A proposta segue agora para o Congresso Nacional, onde passará pela Câmara e pelo Senado. A expectativa é a de que a votação aconteça ainda este ano, o que permitiria o início das atividades no segundo semestre de 2020.

Hoje, o país conta com cinco tribunais federais regionais, que representam a segunda instância. Minas Gerais divide o TRF1 com Acre, Amapá, Amazonas, Bahia, Distrito Federal, Maranhão, Mato Grosso, Para, Piauí, Roraima e Tocantins. 

Democratização

Na avaliação do presidente do Instituto dos Advogados de Minas Gerais (IAMG), Felipe Martins Pinto, a criação da Sexta Região facilita, e muito, a vida de quem precisa recorrer de decisões que tramitam em âmbito federal. De acordo com ele, a estrutura do tribunal da Primeira Região, com sede em Brasília, não comporta as milhares de ações que chegam ao local. 

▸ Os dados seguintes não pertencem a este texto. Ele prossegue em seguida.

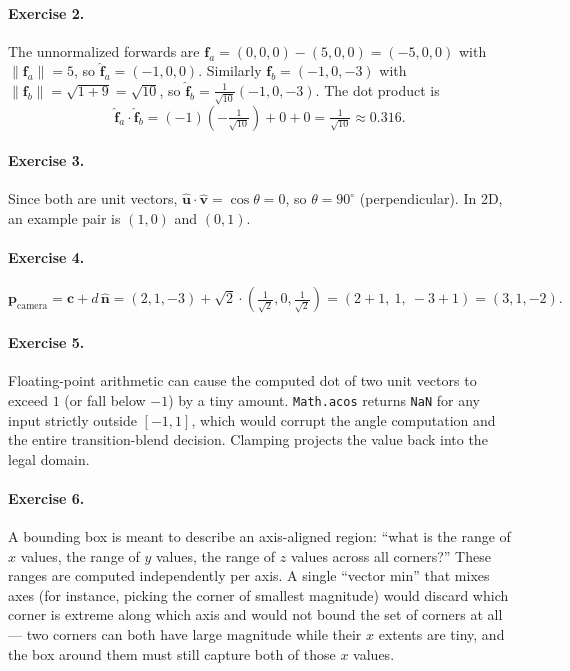 \documentclass{article}
\begin{document}
\paragraph{Exercise 2.}
The unnormalized forwards are $\mathbf{f}_a = (0,0,0) - (5,0,0) = (-5, 0, 0)$
with $\|\mathbf{f}_a\| = 5$, so $\hat{\mathbf{f}}_a = (-1, 0, 0)$. Similarly
$\mathbf{f}_b = (-1, 0, -3)$ with $\|\mathbf{f}_b\| = \sqrt{1 + 9} = \sqrt{10}$,
so $\hat{\mathbf{f}}_b = \tfrac{1}{\sqrt{10}}(-1, 0, -3)$. The dot product is
\[
\hat{\mathbf{f}}_a \cdot \hat{\mathbf{f}}_b
  = (-1)\!\left(-\tfrac{1}{\sqrt{10}}\right) + 0 + 0
  = \tfrac{1}{\sqrt{10}} \approx 0.316.
\]

\paragraph{Exercise 3.}
Since both are unit vectors, $\hat{\mathbf{u}} \cdot \hat{\mathbf{v}} = \cos\theta = 0$,
so $\theta = 90^\circ$ (perpendicular). In 2D, an example pair is
$(1, 0)$ and $(0, 1)$.

\paragraph{Exercise 4.}
\[
\mathbf{p}_{\text{camera}} = \mathbf{c} + d\,\hat{\mathbf{n}}
  = (2,1,-3) + \sqrt{2}\cdot\left(\tfrac{1}{\sqrt{2}}, 0, \tfrac{1}{\sqrt{2}}\right)
  = (2+1,\ 1,\ -3+1) = (3, 1, -2).
\]

\paragraph{Exercise 5.}
Floating-point arithmetic can cause the computed dot of two unit vectors to
exceed $1$ (or fall below $-1$) by a tiny amount. \texttt{Math.acos} returns
\texttt{NaN} for any input strictly outside $[-1, 1]$, which would corrupt
the angle computation and the entire transition-blend decision. Clamping
projects the value back into the legal domain.

\paragraph{Exercise 6.}
A bounding box is meant to describe an axis-aligned region: ``what is the
range of $x$ values, the range of $y$ values, the range of $z$ values
across all corners?'' These ranges are computed independently per axis. A
single ``vector min'' that mixes axes (for instance, picking the corner of
smallest magnitude) would discard which corner is extreme along which axis
and would not bound the set of corners at all --- two corners can both have
large magnitude while their $x$ extents are tiny, and the box around them
must still capture both of those $x$ values.
\end{document}
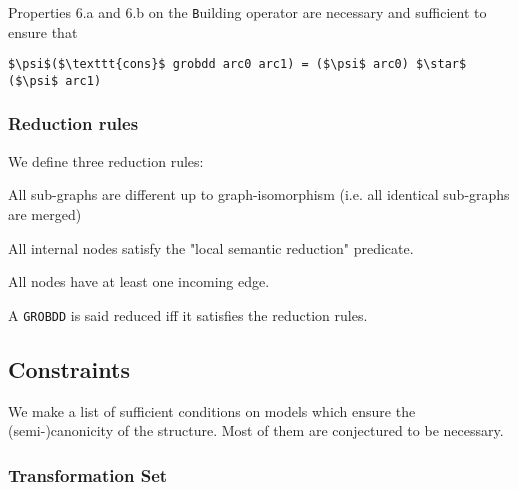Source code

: \documentclass[a4paper,10pt]{article}
\newcommand{\GroBdd}{\texttt{GROBDD}}
\begin{document}
Properties 6.a and 6.b on the \texttt{B}uilding operator are necessary and sufficient to ensure that
\begin{lstlisting}
$\psi$($\texttt{cons}$ grobdd arc0 arc1) = ($\psi$ arc0) $\star$ ($\psi$ arc1)
\end{lstlisting}

\subsubsection{Reduction rules}

We define three reduction rules: \begin{compactenum}
\item All sub-graphs are different up to graph-isomorphism (i.e. all identical sub-graphs are merged)
\item All internal nodes satisfy the "local semantic reduction" predicate.
\item All nodes have at least one incoming edge.
\end{compactenum}
A \GroBdd{} is said reduced iff it satisfies the reduction rules.

\subsection{Constraints}
We make a list of sufficient conditions on models which ensure the (semi-)canonicity of the structure.
Most of them are conjectured to be necessary.
\subsubsection{Transformation Set}
\end{document}
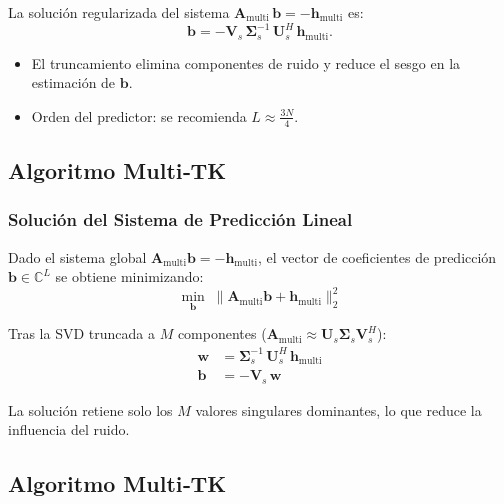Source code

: La solución regularizada del sistema $\mathbf{A}_{\text{multi}}\,\mathbf{b} = -\mathbf{h}_{\text{multi}}$ es:
\begin{equation}
\boxed{\mathbf{b} = -\mathbf{V}_s\,\boldsymbol{\Sigma}_s^{-1}\,\mathbf{U}_s^H\,\mathbf{h}_{\text{multi}}}.
\label{eq:solution}
\end{equation}

\begin{itemize}
\item El truncamiento elimina componentes de ruido y reduce el sesgo en la estimación de $\mathbf{b}$.
\item Orden del predictor: se recomienda $L \approx \tfrac{3N}{4}$.
\end{itemize}


\subsection{Algoritmo Multi‑TK}
\subsubsection{Solución del Sistema de Predicción Lineal}

Dado el sistema global $\mathbf{A}_{\text{multi}}\mathbf{b} = -\mathbf{h}_{\text{multi}}$,
el vector de coeficientes de predicción $\mathbf{b}\in\mathbb{C}^{L}$ se obtiene minimizando:
\begin{equation}
    \min_{\mathbf{b}}\; \|\mathbf{A}_{\text{multi}}\mathbf{b} + \mathbf{h}_{\text{multi}}\|_2^2
    \label{eq:ls}
\end{equation}

Tras la SVD truncada a $M$ componentes ($\mathbf{A}_{\text{multi}} \approx \mathbf{U}_s \boldsymbol{\Sigma}_s \mathbf{V}_s^H$):
\begin{align}
    \mathbf{w} &= \boldsymbol{\Sigma}_s^{-1}\,\mathbf{U}_s^H\,\mathbf{h}_{\text{multi}}
                 \label{eq:weights}\\[4pt]
    \mathbf{b} &= -\mathbf{V}_s\,\mathbf{w}
                 \label{eq:bcoeffs}
\end{align}

La solución retiene solo los $M$ valores singulares dominantes, lo que reduce la influencia del ruido.

\subsection{Algoritmo Multi‑TK}

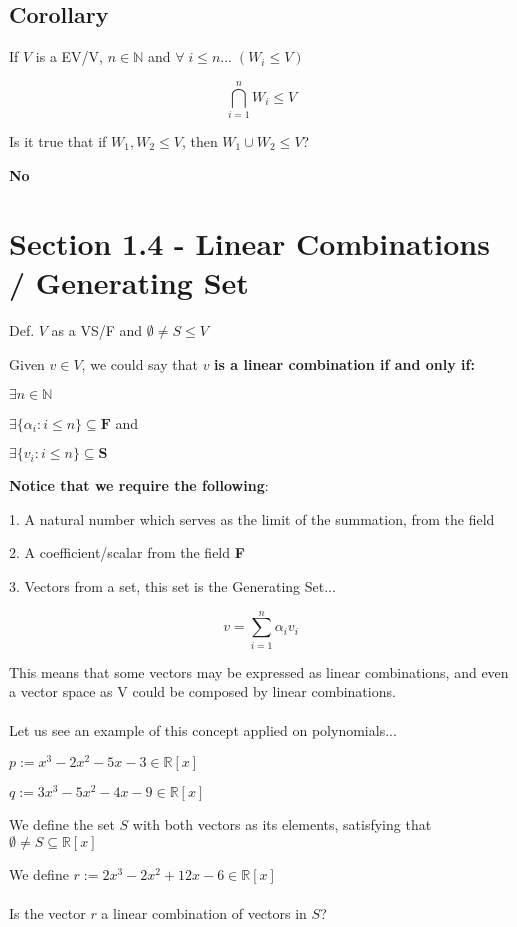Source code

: \documentclass{article}
\begin{document}
\subsection*{Corollary}

If \(V\) is a EV/V, \(n \in \mathbb{N}\) and \(\forall\; i \leq n...\;(W_i \leq V )\)

\[
\bigcap_{i=1}^n W_i \leq V
\]

Is it true that if \(W_1, W_2 \leq V\), then \(W_1\cup W_2 \leq V\)?

\textbf{No}

\section*{Section 1.4 - Linear Combinations / Generating Set}

Def. \(V\) as a VS/F and \(\emptyset \neq S \leq V\)

Given \(v\in V\), we could say that \(v\) \textbf{is a linear combination if and only if:}

\(\exists n \in \mathbb{N}\) 

\(\exists \{\alpha_i : i\leq n \} \subseteq \textbf{F}\) and

\(\exists \{v_i : i\leq n\} \subseteq \textbf{S}\)

\textbf{Notice that we require the following}:

1. A natural number which serves as the limit of the summation,  from the field 

2. A coefficient/scalar from the field \textbf{F} 

3. Vectors from a set, this set is the Generating Set...

\[
v = \sum_{i=1}^{n} \alpha_i v_i
\]

This means that some vectors may be expressed as linear combinations, and even a vector space as V could be composed by linear combinations.
\\
\\
Let us see an example of this concept applied on polynomials...

\(p := x^3 - 2x^2 - 5x - 3 \in \mathbb{R}[x]\)

\(q := 3x^3 - 5x^2 - 4x - 9 \in \mathbb{R}[x]\)

We define the set \(S\) with both vectors as its elements, satisfying that \(\emptyset \neq S \subseteq \mathbb{R}[x]\)

We define \(r := 2x^3 - 2x^2 + 12x - 6 \in \mathbb{R}[x]\)
\\
\\
Is the vector \(r\) a linear combination of vectors in \(S\)?
\end{document}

“Podemos falar em democratização do acesso ao tribunal. Agora, tudo indica que as decisões serão mais rápidas. Além disso, quem precisar recorrer não terá que pagar viagens para os advogados fazerem sustentação oral em outra cidade, já que haverá uma unidade na capital mineira”, afirma.

Custos
Os custos para o governo também serão racionais. Conforme o projeto de Lei, não haverá despesas para a criação do TRF6. Para isso, servidores da Justiça federal de Minas Gerais serão remanejados. “É um sacrifício justificável pelo ganho”, pondera.

O fato de a estrutura já existente ser utilizada na criação do tribunal foi elogiado pelo presidente da Federação das Indústrias do Estado de Minas Gerais (Fiemg), Flávio Roscoe. Para ele, a criação do TRF6 tem grande potencial para reduzir o “Custo Brasil”.
“A Justiça morosa, além de afastar investimentos, é um custo a mais para as empresas brasileiras. Como em outros países não há tamanha complexidade e lentidão, é um ônus exclusivo da indústria nacional, que perde em competitividade, em um mercado cada vez mais global”, diz.